Fire Emblem Warriors isn't exactly the game I expected from the series. Being strategy RPGs, Fire Emblem games are slow, methodic, and require strategy to survive. A lot of Musou titles, on the other hand, has you cutting down swathes of enemies with ease, rushing about and quickly cutting down foes to finish the stage. The two series seem mismatched for each other, but judging by what I've been able to play so far, Fire Emblem Warriors meshes the two together very well and promises to be a great title for Fire Emblem fans.
For this preview, I got to try the first few chapters of the Story Mode. This is Fire Emblem Warriors' main attraction, where you'll go about unlocking characters and maps for History Mode. Story Mode goes through the tale of the twins of Aytolis, and how they have to defend their kingdom and world against the Chaos Dragon. They aren't alone, however, as rifts have opened up to other worlds, and some familiar faces from series are here to help.
Due to the nature of the plot, Fire Emblem Warriors doesn't work like many Musou games, where you pick a character and work through their story. Instead, you'll be picking a party of four to work through each Story Mode stage. Each of these members works independently (unless you pair them up), and you can switch between them by using the D-Pad. It's important to have your party members handle different objectives, because if not then it'll take forever to take over forts and complete the stage.
The weapon triangle and other factors are also majorly important in Fire Emblem Warriors, just like the main series. Fighting at a disadvantage is tedious at best, and downright deadly at worst. That involves more than just the triangle we all know and love; Pegasus Knights are still weak to archers, those with low magic resistance shouldn't fight mages, and so on. I learned this the hard way when I sent Frederick to fight a mage fort, and he very promptly got killed. Even though this is a Musou inspired title, you still have to employ some strategy to emerge victorious.
This brings me to a very important mechanic, and that's the game's "permadeath" if you choose Classic Mode. If a character is killed in a chapter in Classic Mode, they aren't revived at the end of the battle—instead, you have to pay to revive them at the Temple. This isn't a big deal at the beginning of the game provided you don't make a silly move like I did. You can change from Classic to Casual Mode (characters revive at the end of a chapter), but once you go Casual, you can't go back.
Story Mode throws a lot of its mechanics at you in the first couple of chapters, and I found it a bit overwhelming for a bit. However, the first few chapters take things slowly, so you can work through the mountains of guides Fire Emblem Warriors throws at you and have a chance to fully understand the mechanics before the game ramps up the difficulty. This is very good, as there are a lot of Fire Emblem mainstay mechanics that are implemented in unique ways in Fire Emblem Warriors, so it takes a bit of getting used to.
After completing Chapter 5 in Story Mode, you'll unlock the first scenario of History Mode. I was not able to delve too deeply into this Mode for the preview, but it seems very similar to Hyrule Warriors' Adventure Mode.
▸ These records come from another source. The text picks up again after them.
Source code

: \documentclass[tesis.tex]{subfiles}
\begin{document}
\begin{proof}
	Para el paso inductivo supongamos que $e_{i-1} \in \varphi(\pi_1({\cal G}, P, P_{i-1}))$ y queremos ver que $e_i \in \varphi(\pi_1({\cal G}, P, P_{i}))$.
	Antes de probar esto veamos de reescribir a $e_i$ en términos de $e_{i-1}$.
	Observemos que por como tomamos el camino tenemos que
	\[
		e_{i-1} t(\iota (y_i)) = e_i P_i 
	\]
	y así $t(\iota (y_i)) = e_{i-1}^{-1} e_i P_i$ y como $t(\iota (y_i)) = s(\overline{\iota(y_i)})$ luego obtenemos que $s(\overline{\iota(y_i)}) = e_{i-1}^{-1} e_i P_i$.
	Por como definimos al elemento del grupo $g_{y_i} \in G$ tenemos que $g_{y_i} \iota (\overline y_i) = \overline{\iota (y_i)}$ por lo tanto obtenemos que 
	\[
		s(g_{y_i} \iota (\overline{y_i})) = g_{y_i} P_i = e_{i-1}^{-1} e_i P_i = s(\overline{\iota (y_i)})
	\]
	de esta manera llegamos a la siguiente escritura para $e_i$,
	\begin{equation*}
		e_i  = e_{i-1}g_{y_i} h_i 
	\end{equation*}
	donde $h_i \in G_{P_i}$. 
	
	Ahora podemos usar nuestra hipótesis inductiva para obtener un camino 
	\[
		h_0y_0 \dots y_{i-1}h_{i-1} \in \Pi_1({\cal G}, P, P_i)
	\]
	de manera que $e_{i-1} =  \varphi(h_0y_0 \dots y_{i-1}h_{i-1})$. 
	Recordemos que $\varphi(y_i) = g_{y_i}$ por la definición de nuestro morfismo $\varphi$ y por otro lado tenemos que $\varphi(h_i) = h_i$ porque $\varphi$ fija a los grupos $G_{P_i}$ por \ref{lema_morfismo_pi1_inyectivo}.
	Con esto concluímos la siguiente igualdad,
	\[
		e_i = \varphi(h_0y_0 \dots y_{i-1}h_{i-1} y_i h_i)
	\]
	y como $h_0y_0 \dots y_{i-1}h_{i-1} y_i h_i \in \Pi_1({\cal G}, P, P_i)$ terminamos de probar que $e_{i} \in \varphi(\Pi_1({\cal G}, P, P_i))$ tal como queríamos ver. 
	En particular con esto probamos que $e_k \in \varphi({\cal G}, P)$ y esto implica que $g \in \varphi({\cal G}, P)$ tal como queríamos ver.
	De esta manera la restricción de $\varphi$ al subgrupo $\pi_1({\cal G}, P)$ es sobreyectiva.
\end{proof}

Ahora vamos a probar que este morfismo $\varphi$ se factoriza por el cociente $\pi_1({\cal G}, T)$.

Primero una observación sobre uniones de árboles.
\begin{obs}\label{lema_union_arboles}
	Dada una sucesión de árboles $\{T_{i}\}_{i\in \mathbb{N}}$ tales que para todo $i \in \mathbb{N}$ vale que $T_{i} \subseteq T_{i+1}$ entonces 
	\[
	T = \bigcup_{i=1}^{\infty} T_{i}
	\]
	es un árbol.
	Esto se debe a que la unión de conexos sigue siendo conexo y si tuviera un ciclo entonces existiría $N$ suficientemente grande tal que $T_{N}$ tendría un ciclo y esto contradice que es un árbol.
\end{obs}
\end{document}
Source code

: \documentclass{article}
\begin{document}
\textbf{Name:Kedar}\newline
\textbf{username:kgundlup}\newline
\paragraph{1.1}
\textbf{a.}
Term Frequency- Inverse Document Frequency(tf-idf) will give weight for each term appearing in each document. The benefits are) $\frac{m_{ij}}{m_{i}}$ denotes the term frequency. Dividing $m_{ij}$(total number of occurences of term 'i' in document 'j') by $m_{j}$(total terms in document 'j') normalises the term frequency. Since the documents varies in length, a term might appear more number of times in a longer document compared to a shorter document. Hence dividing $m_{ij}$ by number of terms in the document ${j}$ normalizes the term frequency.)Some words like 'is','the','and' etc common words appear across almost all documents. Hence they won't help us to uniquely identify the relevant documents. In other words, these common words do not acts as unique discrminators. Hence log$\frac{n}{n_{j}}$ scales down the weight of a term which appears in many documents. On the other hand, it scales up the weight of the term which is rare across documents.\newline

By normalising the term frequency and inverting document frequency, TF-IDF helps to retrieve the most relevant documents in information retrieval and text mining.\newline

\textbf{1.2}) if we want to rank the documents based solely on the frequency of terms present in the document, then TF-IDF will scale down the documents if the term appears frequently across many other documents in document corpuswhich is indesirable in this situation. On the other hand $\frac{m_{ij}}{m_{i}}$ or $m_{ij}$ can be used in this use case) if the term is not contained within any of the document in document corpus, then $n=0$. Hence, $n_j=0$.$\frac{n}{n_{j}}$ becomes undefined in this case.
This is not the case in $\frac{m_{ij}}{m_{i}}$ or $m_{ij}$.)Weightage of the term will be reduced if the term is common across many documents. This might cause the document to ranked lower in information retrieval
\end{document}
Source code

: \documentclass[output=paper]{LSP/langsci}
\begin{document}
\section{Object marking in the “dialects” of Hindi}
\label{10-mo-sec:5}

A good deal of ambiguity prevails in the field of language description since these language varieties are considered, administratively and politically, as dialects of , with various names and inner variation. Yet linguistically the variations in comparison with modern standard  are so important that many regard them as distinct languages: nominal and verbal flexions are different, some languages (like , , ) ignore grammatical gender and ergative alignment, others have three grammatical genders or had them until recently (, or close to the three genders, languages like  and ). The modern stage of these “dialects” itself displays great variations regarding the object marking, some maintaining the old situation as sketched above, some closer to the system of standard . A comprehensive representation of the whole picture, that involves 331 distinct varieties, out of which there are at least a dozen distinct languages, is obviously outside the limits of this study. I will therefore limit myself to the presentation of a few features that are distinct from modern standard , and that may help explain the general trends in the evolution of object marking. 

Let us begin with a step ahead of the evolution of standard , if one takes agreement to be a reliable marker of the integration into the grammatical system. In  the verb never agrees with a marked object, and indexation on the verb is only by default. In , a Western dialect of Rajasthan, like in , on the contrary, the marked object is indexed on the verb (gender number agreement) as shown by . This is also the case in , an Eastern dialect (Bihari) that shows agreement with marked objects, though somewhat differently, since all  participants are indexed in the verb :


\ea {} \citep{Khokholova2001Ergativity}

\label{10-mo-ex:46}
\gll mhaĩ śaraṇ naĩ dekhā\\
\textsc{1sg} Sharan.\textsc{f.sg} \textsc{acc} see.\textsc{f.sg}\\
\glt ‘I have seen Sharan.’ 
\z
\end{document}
You work your way through a map that pulls inspiration from big moments in mainline Fire Emblem titles and work through a series of battles to complete them. There are also more varied map objectives than what I've seen so far in Story Mode, so it seems great for a change of pace. While this mode unlocks early, I found it a little difficult to advance in with my limited character choices and their levels, so it seems like something that's better to play once you've completed the Story Mode and unlocked a better variety of characters.
One thing I will note is that there is quite a number of nods to other Fire Emblem games in Warriors, which as a game created for fans first and foremost is not a surprise. The first five chapters or so focus on characters from Fire Emblem: Awakening, and there's plenty of references to scenes from the 3DS game, which I'm more than happy to see on a bigger screen… well, if you're playing with the Switch docked, that is. One of the chapters also had a remix of Id (Purpose), which of course was fantastic. There's plenty of things like that for fans to sink their teeth into.
I also want to touch on the game's performance briefly. So far I've only played Fire Emblem Warriors docked on the Switch, and the frame rate has been great the entire time—if there were any frame rate dips, they were minor enough that I didn't notice. Sometimes groups of enemies do pop in a bit slower than you would expect, but this only happened once or twice in the chapters I played through. Whether this becomes a problem or not later on is yet to be seen.
So far, I'm very impressed with Fire Emblem Warriors. I'll admit the original reveal had me a bit skeptical; taking a slow-paced SRPG series and turning it into a hack-and-slash Musou game didn't seem like the best mash-up Koei Tecmo could go far. However, it seems that many of the mechanics that make Fire Emblem unique have made it into its Warriors spin-off, and they're implemented quite well. It's still up in the air rather this plethora of options will hold up through the entire adventure, but it appears to be very promising.